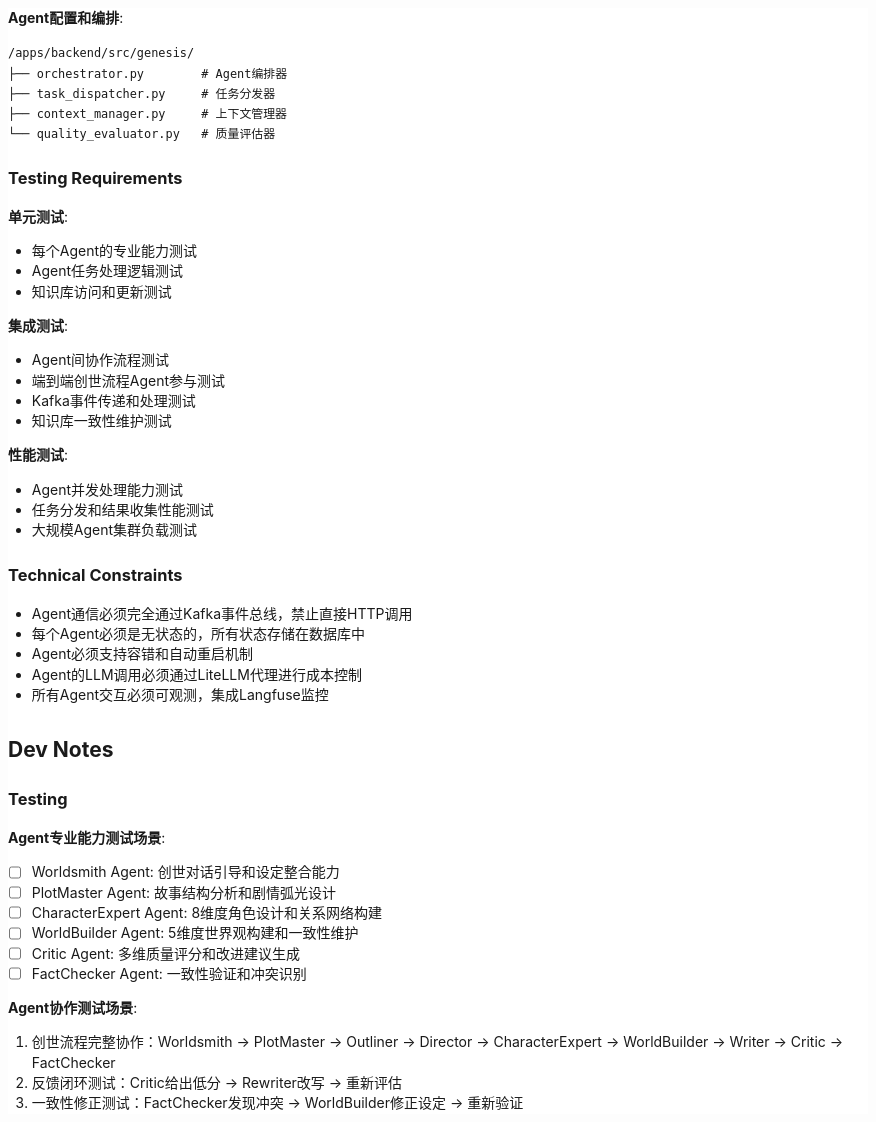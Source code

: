 
**Agent配置和编排**:
```
/apps/backend/src/genesis/
├── orchestrator.py        # Agent编排器
├── task_dispatcher.py     # 任务分发器
├── context_manager.py     # 上下文管理器
└── quality_evaluator.py   # 质量评估器
```

### Testing Requirements

**单元测试**:
- 每个Agent的专业能力测试
- Agent任务处理逻辑测试
- 知识库访问和更新测试

**集成测试**:
- Agent间协作流程测试
- 端到端创世流程Agent参与测试
- Kafka事件传递和处理测试
- 知识库一致性维护测试

**性能测试**:
- Agent并发处理能力测试
- 任务分发和结果收集性能测试
- 大规模Agent集群负载测试

### Technical Constraints

- Agent通信必须完全通过Kafka事件总线，禁止直接HTTP调用
- 每个Agent必须是无状态的，所有状态存储在数据库中
- Agent必须支持容错和自动重启机制
- Agent的LLM调用必须通过LiteLLM代理进行成本控制
- 所有Agent交互必须可观测，集成Langfuse监控

## Dev Notes

### Testing

**Agent专业能力测试场景**:
- [ ] Worldsmith Agent: 创世对话引导和设定整合能力
- [ ] PlotMaster Agent: 故事结构分析和剧情弧光设计
- [ ] CharacterExpert Agent: 8维度角色设计和关系网络构建
- [ ] WorldBuilder Agent: 5维度世界观构建和一致性维护
- [ ] Critic Agent: 多维质量评分和改进建议生成
- [ ] FactChecker Agent: 一致性验证和冲突识别

**Agent协作测试场景**:
1. 创世流程完整协作：Worldsmith → PlotMaster → Outliner → Director → CharacterExpert → WorldBuilder → Writer → Critic → FactChecker
2. 反馈闭环测试：Critic给出低分 → Rewriter改写 → 重新评估
3. 一致性修正测试：FactChecker发现冲突 → WorldBuilder修正设定 → 重新验证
* * * * *
▸ What the exercise asks:
Leave out the pictures; repeat the data exactly.

▸ Task output:
Source code

: 
**Agent配置和编排**:
```
/apps/backend/src/genesis/
├── orchestrator.py        # Agent编排器
├── task_dispatcher.py     # 任务分发器
├── context_manager.py     # 上下文管理器
└── quality_evaluator.py   # 质量评估器
```

### Testing Requirements

**单元测试**:
- 每个Agent的专业能力测试
- Agent任务处理逻辑测试
- 知识库访问和更新测试

**集成测试**:
- Agent间协作流程测试
- 端到端创世流程Agent参与测试
- Kafka事件传递和处理测试
- 知识库一致性维护测试

**性能测试**:
- Agent并发处理能力测试
- 任务分发和结果收集性能测试
- 大规模Agent集群负载测试

### Technical Constraints

- Agent通信必须完全通过Kafka事件总线，禁止直接HTTP调用
- 每个Agent必须是无状态的，所有状态存储在数据库中
- Agent必须支持容错和自动重启机制
- Agent的LLM调用必须通过LiteLLM代理进行成本控制
- 所有Agent交互必须可观测，集成Langfuse监控

## Dev Notes

### Testing

**Agent专业能力测试场景**:
- [ ] Worldsmith Agent: 创世对话引导和设定整合能力
- [ ] PlotMaster Agent: 故事结构分析和剧情弧光设计
- [ ] CharacterExpert Agent: 8维度角色设计和关系网络构建
- [ ] WorldBuilder Agent: 5维度世界观构建和一致性维护
- [ ] Critic Agent: 多维质量评分和改进建议生成
- [ ] FactChecker Agent: 一致性验证和冲突识别

**Agent协作测试场景**:
1. 创世流程完整协作：Worldsmith → PlotMaster → Outliner → Director → CharacterExpert → WorldBuilder → Writer → Critic → FactChecker
2. 反馈闭环测试：Critic给出低分 → Rewriter改写 → 重新评估
3. 一致性修正测试：FactChecker发现冲突 → WorldBuilder修正设定 → 重新验证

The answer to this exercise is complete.